H. v. Srbik veröffentlicht die Erinnerungen des Generals Freiherrn von John aus den Jahren 1866 und 1870 <1936, 1064>. 1874 von einem Offizier des Kriegsarchivs nach Erzählungen des Generals aufgezeichnet, berichten sie vom Anteil, den John 1866 am italienischen Feldzug und am Sieg von Custozza als Generalstabschef Erzherzog Albrechts nahm, vom Einfluß seines Rates auf den Entschluß zum Nikolsburger Waffenstillstand und zur Neutralität im deutschfranzösischen Krieg. Die Einleitung Srbiks führt die Behauptungen Johns, der die Bedeutung seines persönlichen Einflusses stets übersteigert, auf das richtige Maß zurück und gibt eine eingehende Untersuchung der Politik Beusts zwischen 1866 und 1870, in der vor allem die Irrtümer Wertheimers in seiner Andrassybiographie richtiggestellt werden.

Ganz auf den Grundlagen des Biblschen Geschichtsbildes mit seinem Suchen nach »Schuldigen« ist das Werk des Grafen Lónyay < 1134> über L. v. Benedek aufgebaut, das zur Verherrlichung dieses »großen Soldaten« und zu einer Anklage gegen Kaiser Franz Joseph, Erzherzog Albrecht und unter Benedek dienender oder am Hof tätiger Generale wird.
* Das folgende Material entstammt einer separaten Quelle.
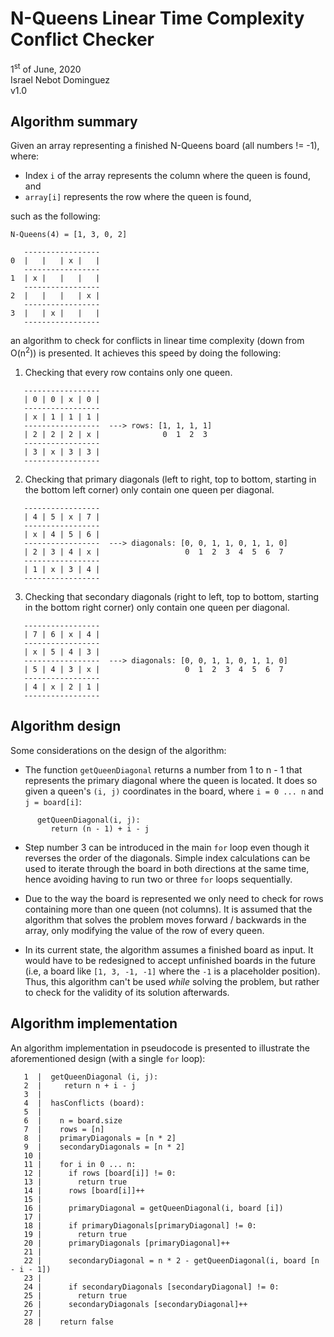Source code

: # N-Queens Linear Time Complexity Conflict Checker
1<sup>st</sup> of June, 2020
<br>Israel Nebot Dominguez
<br>v1.0

## Algorithm summary
Given an array representing a finished N-Queens board (all numbers != -1), where:

* Index `i` of the array represents the column where the queen is found, and
* `array[i]` represents the row where the queen is found,

such as the following:

```
N-Queens(4) = [1, 3, 0, 2]

   -----------------
0  |   |   | x |   |
   -----------------
1  | x |   |   |   |
   -----------------
2  |   |   |   | x |
   -----------------
3  |   | x |   |   |
   -----------------
```

an algorithm to check for conflicts in linear time complexity (down from O(n<sup>2</sup>)) is presented. It achieves this speed by doing the following:

1) Checking that every row contains only one queen.

```
   -----------------
   | 0 | 0 | x | 0 |
   -----------------
   | x | 1 | 1 | 1 |
   -----------------  ---> rows: [1, 1, 1, 1]
   | 2 | 2 | 2 | x |              0  1  2  3
   -----------------
   | 3 | x | 3 | 3 |
   -----------------
```

2) Checking that primary diagonals (left to right, top to bottom, starting in the bottom left corner) only contain one queen per diagonal.

```
   -----------------                  
   | 4 | 5 | x | 7 |
   -----------------
   | x | 4 | 5 | 6 |
   -----------------  ---> diagonals: [0, 0, 1, 1, 0, 1, 1, 0]
   | 2 | 3 | 4 | x |                   0  1  2  3  4  5  6  7
   -----------------
   | 1 | x | 3 | 4 |
   -----------------
```

3) Checking that secondary diagonals (right to left, top to bottom, starting in the bottom right corner) only contain one queen per diagonal.

```
   -----------------                  
   | 7 | 6 | x | 4 |
   -----------------
   | x | 5 | 4 | 3 |
   -----------------  ---> diagonals: [0, 0, 1, 1, 0, 1, 1, 0]
   | 5 | 4 | 3 | x |                   0  1  2  3  4  5  6  7
   -----------------
   | 4 | x | 2 | 1 |
   -----------------
```

## Algorithm design

Some considerations on the design of the algorithm:

* The function `getQueenDiagonal` returns a number from 1 to n - 1 that represents the primary diagonal where the queen is located. It does so given a queen's `(i, j)` coordinates in the board, where `i = 0 ... n` and `j = board[i]`:

```
      getQueenDiagonal(i, j):
         return (n - 1) + i - j
```

* Step number 3 can be introduced in the main `for` loop even though it reverses the order of the diagonals. Simple index calculations can be used to iterate through the board in both directions at the same time, hence avoiding having to run two or three `for` loops sequentially.

* Due to the way the board is represented we only need to check for rows containing more than one queen (not columns). It is assumed that the algorithm that solves the problem moves forward / backwards in the array, only modifying the value of the row of every queen.

* In its current state, the algorithm assumes a finished board as input. It would have to be redesigned to accept unfinished boards in the future (i.e, a board like `[1, 3, -1, -1]` where the `-1` is a placeholder position). Thus, this algorithm can't be used _while_ solving the problem, but rather to check for the validity of its solution afterwards.

## Algorithm implementation

An algorithm implementation in pseudocode is presented to illustrate the aforementioned design (with a single `for` loop):

```
   1  |  getQueenDiagonal (i, j):
   2  |     return n + i - j
   3  |
   4  |  hasConflicts (board):
   5  |
   6  |    n = board.size
   7  |    rows = [n]
   8  |    primaryDiagonals = [n * 2]
   9  |    secondaryDiagonals = [n * 2]
   10 |
   11 |    for i in 0 ... n:
   12 |      if rows [board[i]] != 0:
   13 |        return true
   14 |      rows [board[i]]++
   15 |
   16 |      primaryDiagonal = getQueenDiagonal(i, board [i])
   17 |
   18 |      if primaryDiagonals[primaryDiagonal] != 0:
   19 |        return true
   20 |      primaryDiagonals [primaryDiagonal]++
   21 |
   22 |      secondaryDiagonal = n * 2 - getQueenDiagonal(i, board [n - i - 1])
   23 |
   24 |      if secondaryDiagonals [secondaryDiagonal] != 0:
   25 |        return true
   26 |      secondaryDiagonals [secondaryDiagonal]++
   27 |
   28 |    return false
```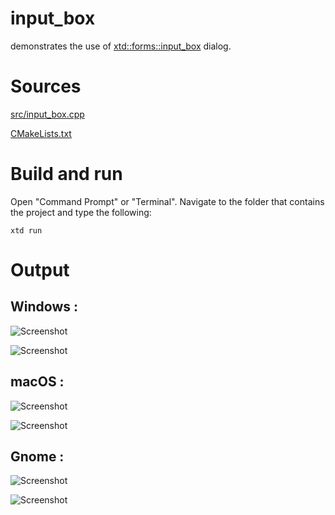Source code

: # input_box

demonstrates the use of [xtd::forms::input_box](../../../src/xtd_forms/include/xtd/forms/input_box.hpp) dialog.

# Sources

[src/input_box.cpp](src/input_box.cpp)

[CMakeLists.txt](CMakeLists.txt)

# Build and run

Open "Command Prompt" or "Terminal". Navigate to the folder that contains the project and type the following:

```shell
xtd run
```

# Output

## Windows :

![Screenshot](../../../docs/pictures/examples/input_box_w.png)

![Screenshot](../../../docs/pictures/examples/input_box_wd.png)

## macOS :

![Screenshot](../../../docs/pictures/examples/input_box_m.png)

![Screenshot](../../../docs/pictures/examples/input_box_md.png)

## Gnome :

![Screenshot](../../../docs/pictures/examples/input_box_g.png)

![Screenshot](../../../docs/pictures/examples/input_box_gd.png)
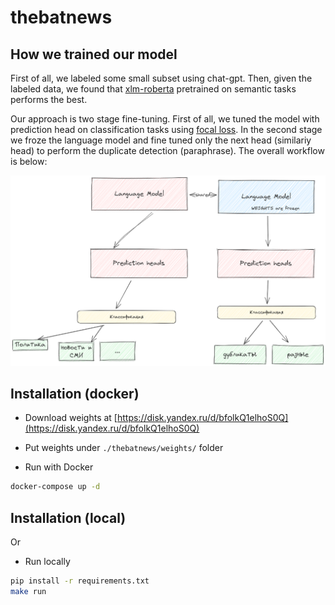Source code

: # thebatnews

## How we trained our model

First of all, we labeled some small subset using chat-gpt. Then, given the labeled data, we found that <a href="https://huggingface.co/intfloat/multilingual-e5-base">xlm-roberta</a> pretrained on semantic tasks performs the best.

Our approach is two stage fine-tuning. First of all, we tuned the model with prediction head on classification tasks using <a href="https://arxiv.org/abs/1708.02002">focal loss</a>. In the second stage we froze the language model and fine tuned only the next head (similariy head) to perform the duplicate detection (paraphrase). The overall workflow is below:

![](./docs/ui.png)


## Installation (docker)
* Download weights at [https://disk.yandex.ru/d/bfolkQ1elhoS0Q](https://disk.yandex.ru/d/bfolkQ1elhoS0Q)
* Put weights under `./thebatnews/weights/` folder

* Run with Docker
```sh
docker-compose up -d
```

## Installation (local)

Or

* Run locally
```sh
pip install -r requirements.txt
make run
```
Gegen Lónyay wendet sich E. Heller < 1135> in eingehenden Darlegungen, die geeignet sind, die ganze Haltlosigkeit der von Lónyay vorgebrachten Behauptungen zu erweisen. B. Weiß < 2124> untersucht die föderalistischen und unitaristischen Elemente der österreichischen Verfassungen von 1848--1934 in formal-juristischer Weise, ohne auf die schwierigen politischen Probleme, die hinter den Formeln des Verfassungstextes stehen, tiefer einzugehen.

Die Erinnerungen des Baron Kray < 1364> erzählen von seiner Tätigkeit in der ungarischen Abteilung der Kabinettskanzlei und geben persönliche Erinnerungen aus den letzten Jahren Kaiser Franz Josephs und der Regierung Kaiser Karls.